Your instructions: No pictures should appear. The lines from the beginning of the listing through the one holding "USER_006 | 유저" must be reproduced exactly, and nothing more.

Listed entries:

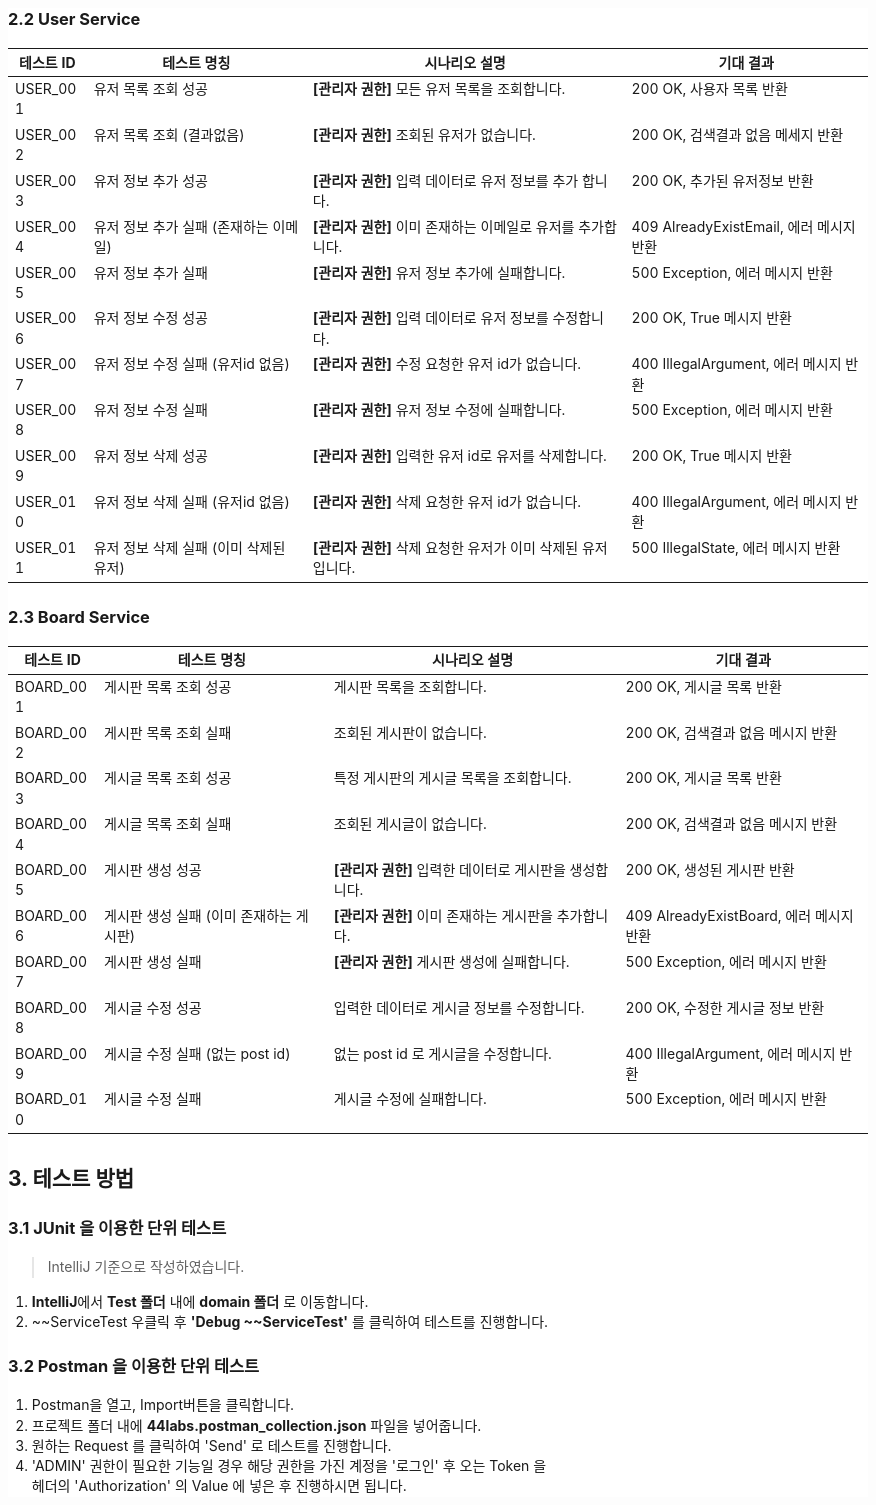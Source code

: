 ### 2.2 User Service

| 테스트 ID   | 테스트 명칭                  | 시나리오 설명                               | 기대 결과                            |
|----------|-------------------------|---------------------------------------|----------------------------------|
| USER_001 | 유저 목록 조회 성공             | **[관리자 권한]** 모든 유저 목록을 조회합니다.         | 200 OK, 사용자 목록 반환                |
| USER_002 | 유저 목록 조회 (결과없음)         | **[관리자 권한]** 조회된 유저가 없습니다.            | 200 OK, 검색결과 없음 메세지 반환           |
| USER_003 | 유저 정보 추가 성공             | **[관리자 권한]** 입력 데이터로 유저 정보를 추가 합니다.   | 200 OK, 추가된 유저정보 반환              |
| USER_004 | 유저 정보 추가 실패 (존재하는 이메일)  | **[관리자 권한]** 이미 존재하는 이메일로 유저를 추가합니다.  | 409 AlreadyExistEmail, 에러 메시지 반환 |
| USER_005 | 유저 정보 추가 실패             | **[관리자 권한]** 유저 정보 추가에 실패합니다.         | 500 Exception, 에러 메시지 반환         |
| USER_006 | 유저 정보 수정 성공             | **[관리자 권한]** 입력 데이터로 유저 정보를 수정합니다.    | 200 OK, True 메시지 반환              |
| USER_007 | 유저 정보 수정 실패 (유저id 없음)   | **[관리자 권한]** 수정 요청한 유저 id가 없습니다.      | 400 IllegalArgument, 에러 메시지 반환   |
| USER_008 | 유저 정보 수정 실패             | **[관리자 권한]** 유저 정보 수정에 실패합니다.         | 500 Exception, 에러 메시지 반환         |
| USER_009 | 유저 정보 삭제 성공             | **[관리자 권한]** 입력한 유저 id로 유저를 삭제합니다.    | 200 OK, True 메시지 반환              |
| USER_010 | 유저 정보 삭제 실패 (유저id 없음)   | **[관리자 권한]** 삭제 요청한 유저 id가 없습니다.      | 400 IllegalArgument, 에러 메시지 반환   |
| USER_011 | 유저 정보 삭제 실패 (이미 삭제된 유저) | **[관리자 권한]** 삭제 요청한 유저가 이미 삭제된 유저입니다. | 500 IllegalState, 에러 메시지 반환      |

### 2.3 Board Service

| 테스트 ID    | 테스트 명칭                  | 시나리오 설명                           | 기대 결과                                    |
|-----------|-------------------------|-----------------------------------|------------------------------------------|
| BOARD_001 | 게시판 목록 조회 성공            | 게시판 목록을 조회합니다.                    | 200 OK, 게시글 목록 반환                        |
| BOARD_002 | 게시판 목록 조회 실패            | 조회된 게시판이 없습니다.                    | 200 OK, 검색결과 없음 메시지 반환                   |
| BOARD_003 | 게시글 목록 조회 성공            | 특정 게시판의 게시글 목록을 조회합니다.            | 200 OK, 게시글 목록 반환                        |
| BOARD_004 | 게시글 목록 조회 실패            | 조회된 게시글이 없습니다.                    | 200 OK, 검색결과 없음 메시지 반환                   |
| BOARD_005 | 게시판 생성 성공               | **[관리자 권한]** 입력한 데이터로 게시판을 생성합니다. | 200 OK, 생성된 게시판 반환                       |
| BOARD_006 | 게시판 생성 실패 (이미 존재하는 게시판) | **[관리자 권한]** 이미 존재하는 게시판을 추가합니다.  | 409 AlreadyExistBoard, 에러 메시지 반환         |
| BOARD_007 | 게시판 생성 실패               | **[관리자 권한]** 게시판 생성에 실패합니다.       | 500 Exception, 에러 메시지 반환                 |
| BOARD_008 | 게시글 수정 성공               | 입력한 데이터로 게시글 정보를 수정합니다.           | 200 OK, 수정한 게시글 정보 반환                    |
| BOARD_009 | 게시글 수정 실패 (없는 post id)  | 없는 post id 로 게시글을 수정합니다.          | 400 IllegalArgument, 에러 메시지 반환           |
| BOARD_010 | 게시글 수정 실패               | 게시글 수정에 실패합니다.                    | 500 Exception, 에러 메시지 반환                 |

## 3. 테스트 방법

### 3.1 JUnit 을 이용한 단위 테스트
> IntelliJ 기준으로 작성하였습니다.
1. **IntelliJ**에서 **Test 폴더** 내에 **domain 폴더** 로 이동합니다.
2.  ~~ServiceTest 우클릭 후 **'Debug ~~ServiceTest'** 를 클릭하여 테스트를 진행합니다.

### 3.2 Postman 을 이용한 단위 테스트
1. Postman을 열고, Import버튼을 클릭합니다.
2. 프로젝트 폴더 내에 **44labs.postman_collection.json** 파일을 넣어줍니다.
3. 원하는 Request 를 클릭하여 'Send' 로 테스트를 진행합니다.
4. 'ADMIN' 권한이 필요한 기능일 경우 해당 권한을 가진 계정을 '로그인' 후 오는 Token 을 </br>
헤더의 'Authorization' 의 Value 에 넣은 후 진행하시면 됩니다.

The completed task:
Source code

: ### 2.2 User Service

| 테스트 ID   | 테스트 명칭                  | 시나리오 설명                               | 기대 결과                            |
|----------|-------------------------|---------------------------------------|----------------------------------|
| USER_001 | 유저 목록 조회 성공             | **[관리자 권한]** 모든 유저 목록을 조회합니다.         | 200 OK, 사용자 목록 반환                |
| USER_002 | 유저 목록 조회 (결과없음)         | **[관리자 권한]** 조회된 유저가 없습니다.            | 200 OK, 검색결과 없음 메세지 반환           |
| USER_003 | 유저 정보 추가 성공             | **[관리자 권한]** 입력 데이터로 유저 정보를 추가 합니다.   | 200 OK, 추가된 유저정보 반환              |
| USER_004 | 유저 정보 추가 실패 (존재하는 이메일)  | **[관리자 권한]** 이미 존재하는 이메일로 유저를 추가합니다.  | 409 AlreadyExistEmail, 에러 메시지 반환 |
| USER_005 | 유저 정보 추가 실패             | **[관리자 권한]** 유저 정보 추가에 실패합니다.         | 500 Exception, 에러 메시지 반환         |
| USER_006 | 유저 정보 수정 성공             | **[관리자 권한]** 입력 데이터로 유저 정보를 수정합니다.    | 200 OK, True 메시지 반환              |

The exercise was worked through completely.